→ Work instructions
Every entry below should be returned exactly as it appears, with pictures left out.

(Excerpts from a dataset)
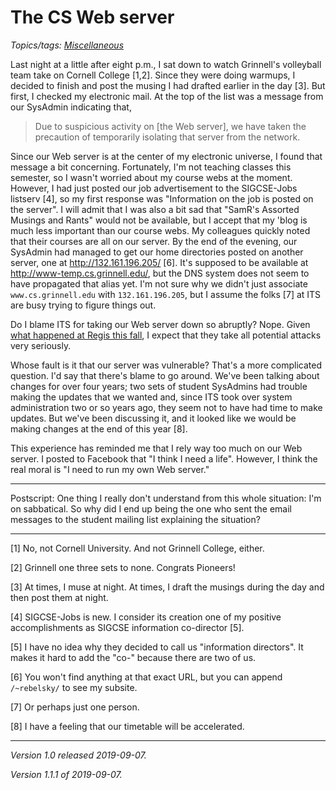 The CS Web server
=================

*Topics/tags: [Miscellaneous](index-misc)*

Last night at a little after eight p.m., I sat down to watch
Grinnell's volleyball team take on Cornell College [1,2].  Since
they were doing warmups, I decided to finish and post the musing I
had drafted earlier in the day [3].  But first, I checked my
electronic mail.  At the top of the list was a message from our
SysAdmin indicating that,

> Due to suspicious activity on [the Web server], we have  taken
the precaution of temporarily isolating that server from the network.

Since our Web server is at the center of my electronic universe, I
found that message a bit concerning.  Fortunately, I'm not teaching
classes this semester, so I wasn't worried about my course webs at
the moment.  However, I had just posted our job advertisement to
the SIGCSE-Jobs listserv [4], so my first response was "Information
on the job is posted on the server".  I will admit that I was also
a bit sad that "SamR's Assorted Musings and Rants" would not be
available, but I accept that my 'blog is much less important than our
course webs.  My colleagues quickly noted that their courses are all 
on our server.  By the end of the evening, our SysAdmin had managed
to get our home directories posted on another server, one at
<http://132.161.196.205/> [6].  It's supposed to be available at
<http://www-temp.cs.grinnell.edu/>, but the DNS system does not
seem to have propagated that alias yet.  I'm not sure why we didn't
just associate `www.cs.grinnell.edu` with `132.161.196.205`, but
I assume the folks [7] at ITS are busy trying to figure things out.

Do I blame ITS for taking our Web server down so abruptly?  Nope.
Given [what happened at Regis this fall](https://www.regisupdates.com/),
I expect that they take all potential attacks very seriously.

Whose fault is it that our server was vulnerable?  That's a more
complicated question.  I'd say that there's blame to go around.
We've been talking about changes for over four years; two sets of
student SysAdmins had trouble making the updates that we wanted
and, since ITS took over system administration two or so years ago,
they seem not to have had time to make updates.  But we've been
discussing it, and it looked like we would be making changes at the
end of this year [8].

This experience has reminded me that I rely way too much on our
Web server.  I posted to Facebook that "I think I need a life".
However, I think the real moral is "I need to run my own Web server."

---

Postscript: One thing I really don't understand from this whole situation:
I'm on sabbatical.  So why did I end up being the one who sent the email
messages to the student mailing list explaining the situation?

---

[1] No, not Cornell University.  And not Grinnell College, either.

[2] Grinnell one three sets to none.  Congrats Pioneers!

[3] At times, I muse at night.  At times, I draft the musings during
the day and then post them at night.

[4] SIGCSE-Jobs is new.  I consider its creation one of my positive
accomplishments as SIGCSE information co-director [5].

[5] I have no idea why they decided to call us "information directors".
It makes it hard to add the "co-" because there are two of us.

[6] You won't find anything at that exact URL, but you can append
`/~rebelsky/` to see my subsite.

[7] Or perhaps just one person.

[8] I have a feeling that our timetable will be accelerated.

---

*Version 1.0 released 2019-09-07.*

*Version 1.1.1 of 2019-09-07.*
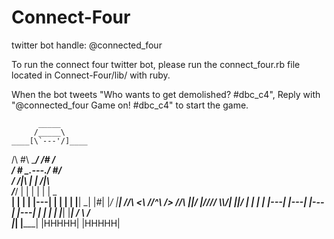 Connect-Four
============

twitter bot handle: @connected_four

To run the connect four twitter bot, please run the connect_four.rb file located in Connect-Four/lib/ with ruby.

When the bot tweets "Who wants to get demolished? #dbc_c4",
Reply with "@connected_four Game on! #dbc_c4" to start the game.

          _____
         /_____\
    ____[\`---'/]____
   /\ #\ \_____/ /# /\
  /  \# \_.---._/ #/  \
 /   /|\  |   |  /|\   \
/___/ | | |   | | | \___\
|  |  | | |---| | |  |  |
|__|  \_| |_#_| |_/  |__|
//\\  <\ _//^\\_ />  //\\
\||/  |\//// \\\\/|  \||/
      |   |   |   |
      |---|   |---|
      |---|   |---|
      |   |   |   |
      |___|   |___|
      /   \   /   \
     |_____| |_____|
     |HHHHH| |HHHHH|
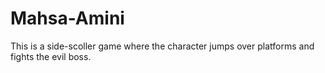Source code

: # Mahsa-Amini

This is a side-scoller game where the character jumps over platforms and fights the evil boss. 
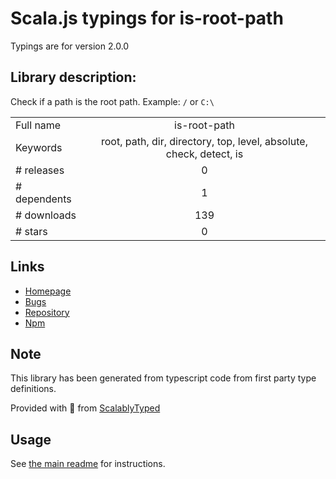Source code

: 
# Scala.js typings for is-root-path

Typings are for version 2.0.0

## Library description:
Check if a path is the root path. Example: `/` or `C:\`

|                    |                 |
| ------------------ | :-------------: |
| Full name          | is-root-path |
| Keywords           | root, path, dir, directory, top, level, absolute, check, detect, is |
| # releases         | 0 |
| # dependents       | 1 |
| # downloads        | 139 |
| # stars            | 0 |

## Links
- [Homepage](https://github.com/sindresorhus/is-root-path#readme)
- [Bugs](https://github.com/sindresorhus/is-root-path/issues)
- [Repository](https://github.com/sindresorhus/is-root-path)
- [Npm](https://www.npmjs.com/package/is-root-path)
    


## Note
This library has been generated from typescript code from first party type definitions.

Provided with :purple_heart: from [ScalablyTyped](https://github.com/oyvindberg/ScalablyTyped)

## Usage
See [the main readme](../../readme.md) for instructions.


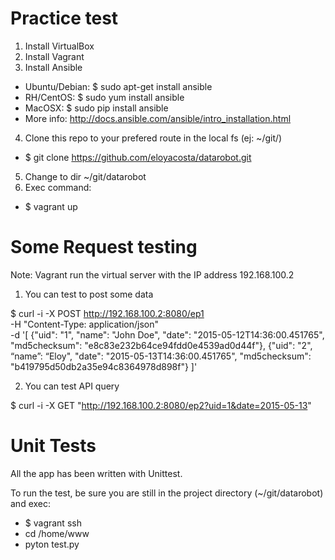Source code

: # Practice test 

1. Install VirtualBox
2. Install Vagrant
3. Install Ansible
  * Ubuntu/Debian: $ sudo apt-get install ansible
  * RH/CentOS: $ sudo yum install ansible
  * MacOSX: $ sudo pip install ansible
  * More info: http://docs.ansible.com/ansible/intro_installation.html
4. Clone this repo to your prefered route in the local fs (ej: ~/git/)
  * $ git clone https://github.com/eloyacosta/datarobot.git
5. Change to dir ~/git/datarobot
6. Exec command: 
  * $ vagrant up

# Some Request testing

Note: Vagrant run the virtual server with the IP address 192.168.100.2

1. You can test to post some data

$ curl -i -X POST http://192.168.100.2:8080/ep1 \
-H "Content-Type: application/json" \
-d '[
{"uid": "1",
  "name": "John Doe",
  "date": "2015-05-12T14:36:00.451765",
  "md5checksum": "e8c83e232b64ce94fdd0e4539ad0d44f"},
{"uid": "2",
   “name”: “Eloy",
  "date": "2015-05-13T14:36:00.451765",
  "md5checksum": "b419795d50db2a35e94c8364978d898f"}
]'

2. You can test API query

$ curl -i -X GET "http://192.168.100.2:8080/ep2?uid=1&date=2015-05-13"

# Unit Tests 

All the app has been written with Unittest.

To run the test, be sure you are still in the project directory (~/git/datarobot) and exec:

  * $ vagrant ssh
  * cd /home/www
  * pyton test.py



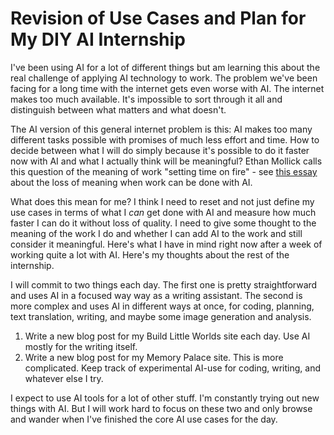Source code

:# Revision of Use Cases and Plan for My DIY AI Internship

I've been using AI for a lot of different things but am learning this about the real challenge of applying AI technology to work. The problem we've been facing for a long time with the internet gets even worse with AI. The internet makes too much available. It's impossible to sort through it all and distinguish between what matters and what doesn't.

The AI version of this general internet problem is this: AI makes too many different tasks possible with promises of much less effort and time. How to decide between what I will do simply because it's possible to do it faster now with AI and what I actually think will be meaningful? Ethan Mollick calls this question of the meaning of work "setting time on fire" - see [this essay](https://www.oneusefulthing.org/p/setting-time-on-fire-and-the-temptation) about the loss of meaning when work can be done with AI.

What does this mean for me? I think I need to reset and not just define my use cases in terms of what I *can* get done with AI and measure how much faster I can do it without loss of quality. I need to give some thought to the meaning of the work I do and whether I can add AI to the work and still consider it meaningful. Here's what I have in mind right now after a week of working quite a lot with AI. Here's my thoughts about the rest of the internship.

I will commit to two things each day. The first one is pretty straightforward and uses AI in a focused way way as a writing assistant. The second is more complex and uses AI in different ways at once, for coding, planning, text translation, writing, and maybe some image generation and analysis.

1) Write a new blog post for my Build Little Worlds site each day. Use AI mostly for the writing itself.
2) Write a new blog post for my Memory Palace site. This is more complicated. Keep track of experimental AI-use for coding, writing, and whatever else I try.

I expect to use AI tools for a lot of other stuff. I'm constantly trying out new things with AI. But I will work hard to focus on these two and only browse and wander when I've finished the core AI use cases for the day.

→ Completed exercise
 The CS Web server
=================

*Topics/tags: [Miscellaneous](index-misc)*

Last night at a little after eight p.m., I sat down to watch
Grinnell's volleyball team take on Cornell College [1,2].  Since
they were doing warmups, I decided to finish and post the musing I
had drafted earlier in the day [3].  But first, I checked my
electronic mail.  At the top of the list was a message from our
SysAdmin indicating that,

> Due to suspicious activity on [the Web server], we have  taken
the precaution of temporarily isolating that server from the network.

Since our Web server is at the center of my electronic universe, I
found that message a bit concerning.  Fortunately, I'm not teaching
classes this semester, so I wasn't worried about my course webs at
the moment.  However, I had just posted our job advertisement to
the SIGCSE-Jobs listserv [4], so my first response was "Information
on the job is posted on the server".  I will admit that I was also
a bit sad that "SamR's Assorted Musings and Rants" would not be
available, but I accept that my 'blog is much less important than our
course webs.  My colleagues quickly noted that their courses are all 
on our server.  By the end of the evening, our SysAdmin had managed
to get our home directories posted on another server, one at
<http://132.161.196.205/> [6].  It's supposed to be available at
<http://www-temp.cs.grinnell.edu/>, but the DNS system does not
seem to have propagated that alias yet.  I'm not sure why we didn't
just associate `www.cs.grinnell.edu` with `132.161.196.205`, but
I assume the folks [7] at ITS are busy trying to figure things out.

Do I blame ITS for taking our Web server down so abruptly?  Nope.
Given [what happened at Regis this fall](https://www.regisupdates.com/),
I expect that they take all potential attacks very seriously.

Whose fault is it that our server was vulnerable?  That's a more
complicated question.  I'd say that there's blame to go around.
We've been talking about changes for over four years; two sets of
student SysAdmins had trouble making the updates that we wanted
and, since ITS took over system administration two or so years ago,
they seem not to have had time to make updates.  But we've been
discussing it, and it looked like we would be making changes at the
end of this year [8].

This experience has reminded me that I rely way too much on our
Web server.  I posted to Facebook that "I think I need a life".
However, I think the real moral is "I need to run my own Web server."

---

Postscript: One thing I really don't understand from this whole situation:
I'm on sabbatical.  So why did I end up being the one who sent the email
messages to the student mailing list explaining the situation?

---

[1] No, not Cornell University.  And not Grinnell College, either.

[2] Grinnell one three sets to none.  Congrats Pioneers!

[3] At times, I muse at night.  At times, I draft the musings during
the day and then post them at night.

[4] SIGCSE-Jobs is new.  I consider its creation one of my positive
accomplishments as SIGCSE information co-director [5].

[5] I have no idea why they decided to call us "information directors".
It makes it hard to add the "co-" because there are two of us.

[6] You won't find anything at that exact URL, but you can append
`/~rebelsky/` to see my subsite.

[7] Or perhaps just one person.

[8] I have a feeling that our timetable will be accelerated.

---

*Version 1.0 released 2019-09-07.*

*Version 1.1.1 of 2019-09-07.*
 Connect-Four
============

twitter bot handle: @connected_four

To run the connect four twitter bot, please run the connect_four.rb file located in Connect-Four/lib/ with ruby.

When the bot tweets "Who wants to get demolished? #dbc_c4",
Reply with "@connected_four Game on! #dbc_c4" to start the game.

          _____
         /_____\
    ____[\`---'/]____
   /\ #\ \_____/ /# /\
  /  \# \_.---._/ #/  \
 /   /|\  |   |  /|\   \
/___/ | | |   | | | \___\
|  |  | | |---| | |  |  |
|__|  \_| |_#_| |_/  |__|
//\\  <\ _//^\\_ />  //\\
\||/  |\//// \\\\/|  \||/
      |   |   |   |
      |---|   |---|
      |---|   |---|
      |   |   |   |
      |___|   |___|
      /   \   /   \
     |_____| |_____|
     |HHHHH| |HHHHH|
Source code

: # Mahsa-Amini

This is a side-scoller game where the character jumps over platforms and fights the evil boss. 
Source code

: 
# Scala.js typings for is-root-path

Typings are for version 2.0.0

## Library description:
Check if a path is the root path. Example: `/` or `C:\`

|                    |                 |
| ------------------ | :-------------: |
| Full name          | is-root-path |
| Keywords           | root, path, dir, directory, top, level, absolute, check, detect, is |
| # releases         | 0 |
| # dependents       | 1 |
| # downloads        | 139 |
| # stars            | 0 |

## Links
- [Homepage](https://github.com/sindresorhus/is-root-path#readme)
- [Bugs](https://github.com/sindresorhus/is-root-path/issues)
- [Repository](https://github.com/sindresorhus/is-root-path)
- [Npm](https://www.npmjs.com/package/is-root-path)
    


## Note
This library has been generated from typescript code from first party type definitions.

Provided with :purple_heart: from [ScalablyTyped](https://github.com/oyvindberg/ScalablyTyped)

## Usage
See [the main readme](../../readme.md) for instructions.


Source code

: # Practice test 

1. Install VirtualBox
2. Install Vagrant
3. Install Ansible
  * Ubuntu/Debian: $ sudo apt-get install ansible
  * RH/CentOS: $ sudo yum install ansible
  * MacOSX: $ sudo pip install ansible
  * More info: http://docs.ansible.com/ansible/intro_installation.html
4. Clone this repo to your prefered route in the local fs (ej: ~/git/)
  * $ git clone https://github.com/eloyacosta/datarobot.git
5. Change to dir ~/git/datarobot
6. Exec command: 
  * $ vagrant up

# Some Request testing

Note: Vagrant run the virtual server with the IP address 192.168.100.2

1. You can test to post some data

$ curl -i -X POST http://192.168.100.2:8080/ep1 \
-H "Content-Type: application/json" \
-d '[
{"uid": "1",
  "name": "John Doe",
  "date": "2015-05-12T14:36:00.451765",
  "md5checksum": "e8c83e232b64ce94fdd0e4539ad0d44f"},
{"uid": "2",
   “name”: “Eloy",
  "date": "2015-05-13T14:36:00.451765",
  "md5checksum": "b419795d50db2a35e94c8364978d898f"}
]'

2. You can test API query

$ curl -i -X GET "http://192.168.100.2:8080/ep2?uid=1&date=2015-05-13"

# Unit Tests 

All the app has been written with Unittest.

To run the test, be sure you are still in the project directory (~/git/datarobot) and exec:

  * $ vagrant ssh
  * cd /home/www
  * pyton test.py



Source code

:# Revision of Use Cases and Plan for My DIY AI Internship

I've been using AI for a lot of different things but am learning this about the real challenge of applying AI technology to work. The problem we've been facing for a long time with the internet gets even worse with AI. The internet makes too much available. It's impossible to sort through it all and distinguish between what matters and what doesn't.

The AI version of this general internet problem is this: AI makes too many different tasks possible with promises of much less effort and time. How to decide between what I will do simply because it's possible to do it faster now with AI and what I actually think will be meaningful? Ethan Mollick calls this question of the meaning of work "setting time on fire" - see [this essay](https://www.oneusefulthing.org/p/setting-time-on-fire-and-the-temptation) about the loss of meaning when work can be done with AI.

What does this mean for me? I think I need to reset and not just define my use cases in terms of what I *can* get done with AI and measure how much faster I can do it without loss of quality. I need to give some thought to the meaning of the work I do and whether I can add AI to the work and still consider it meaningful. Here's what I have in mind right now after a week of working quite a lot with AI. Here's my thoughts about the rest of the internship.

I will commit to two things each day. The first one is pretty straightforward and uses AI in a focused way way as a writing assistant. The second is more complex and uses AI in different ways at once, for coding, planning, text translation, writing, and maybe some image generation and analysis.

1) Write a new blog post for my Build Little Worlds site each day. Use AI mostly for the writing itself.
2) Write a new blog post for my Memory Palace site. This is more complicated. Keep track of experimental AI-use for coding, writing, and whatever else I try.

I expect to use AI tools for a lot of other stuff. I'm constantly trying out new things with AI. But I will work hard to focus on these two and only browse and wander when I've finished the core AI use cases for the day.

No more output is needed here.